Posted by stingerman on August 9, 2005 at 5:03 PM (CDT)

7

The patent isn’t owned by Microsoft.  It’s owned by Platt himself.  Big difference, methinks.

Posted by Rae on August 9, 2005 at 5:53 PM (CDT)

8

I saw similar “dialer” interfaces used on several CDi interfaces in the early 90s. As I recall, some of the MOD tracker sequencing software in the 1980s also used “dialing” for rapid menu selection among many similar, hierarchical objects.

Posted by Demosthenes on August 9, 2005 at 6:05 PM (CDT)

9

Rae-

Yes, big difference.  But, who knows what will come of this.  Maybe he will be sued by Microsoft if he developed it in their lab or on their dime.  Maybe he will partner with Microsoft to exploit the patent rights.  Maybe he will get $5 for every future iPod.

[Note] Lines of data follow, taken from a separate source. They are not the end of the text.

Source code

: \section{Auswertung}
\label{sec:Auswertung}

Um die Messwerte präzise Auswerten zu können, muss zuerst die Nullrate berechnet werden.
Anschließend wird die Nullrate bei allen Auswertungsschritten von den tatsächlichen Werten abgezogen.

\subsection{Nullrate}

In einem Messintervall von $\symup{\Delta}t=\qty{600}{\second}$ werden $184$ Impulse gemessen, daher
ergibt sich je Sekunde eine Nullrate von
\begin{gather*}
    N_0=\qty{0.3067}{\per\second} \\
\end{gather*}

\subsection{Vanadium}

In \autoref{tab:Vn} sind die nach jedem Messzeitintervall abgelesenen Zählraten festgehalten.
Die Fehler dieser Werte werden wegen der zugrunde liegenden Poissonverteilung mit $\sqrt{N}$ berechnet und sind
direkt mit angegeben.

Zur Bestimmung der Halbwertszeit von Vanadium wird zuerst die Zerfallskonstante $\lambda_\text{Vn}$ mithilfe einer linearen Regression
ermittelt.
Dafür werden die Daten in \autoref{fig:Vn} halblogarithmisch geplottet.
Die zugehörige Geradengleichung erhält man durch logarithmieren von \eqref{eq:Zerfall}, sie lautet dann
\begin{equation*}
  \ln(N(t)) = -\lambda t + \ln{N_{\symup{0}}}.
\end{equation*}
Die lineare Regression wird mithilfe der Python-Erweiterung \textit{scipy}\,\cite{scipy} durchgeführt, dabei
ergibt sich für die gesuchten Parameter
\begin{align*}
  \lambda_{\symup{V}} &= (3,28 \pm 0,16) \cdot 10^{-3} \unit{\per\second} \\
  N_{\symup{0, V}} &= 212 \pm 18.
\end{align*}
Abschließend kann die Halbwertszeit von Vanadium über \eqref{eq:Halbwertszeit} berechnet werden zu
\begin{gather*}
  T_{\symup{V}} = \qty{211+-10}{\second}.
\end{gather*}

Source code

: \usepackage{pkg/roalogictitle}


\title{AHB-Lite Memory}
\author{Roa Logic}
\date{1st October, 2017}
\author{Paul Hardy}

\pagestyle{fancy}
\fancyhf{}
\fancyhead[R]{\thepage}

Just a bit of irony (or tragedy depending on your POV) that someone in the Microsoft lab is being credited with a patent over Apple (Jobs & Robbin).

And, I find it especially ironic because Apple is lauded for their creativity and intuitive interfaces, but their prized possession is patented by someone at Microsoft.

Posted by Talking Madness in Los Angeles on August 9, 2005 at 9:57 PM (CDT)

10

You can download a copy of the Platt application here:  http://pat2pdf.org/patents/pat20030221541.pdf

The Apple application:  http://pat2pdf.org/patents/pat20030095096.pdf

Note, these are patent APPLICATIONS, not patents (the Platt reference is not a patent).

About 95% of all patent applications get rejections…all of this means little to whether or not Apple will get a patent in the end covering this technology.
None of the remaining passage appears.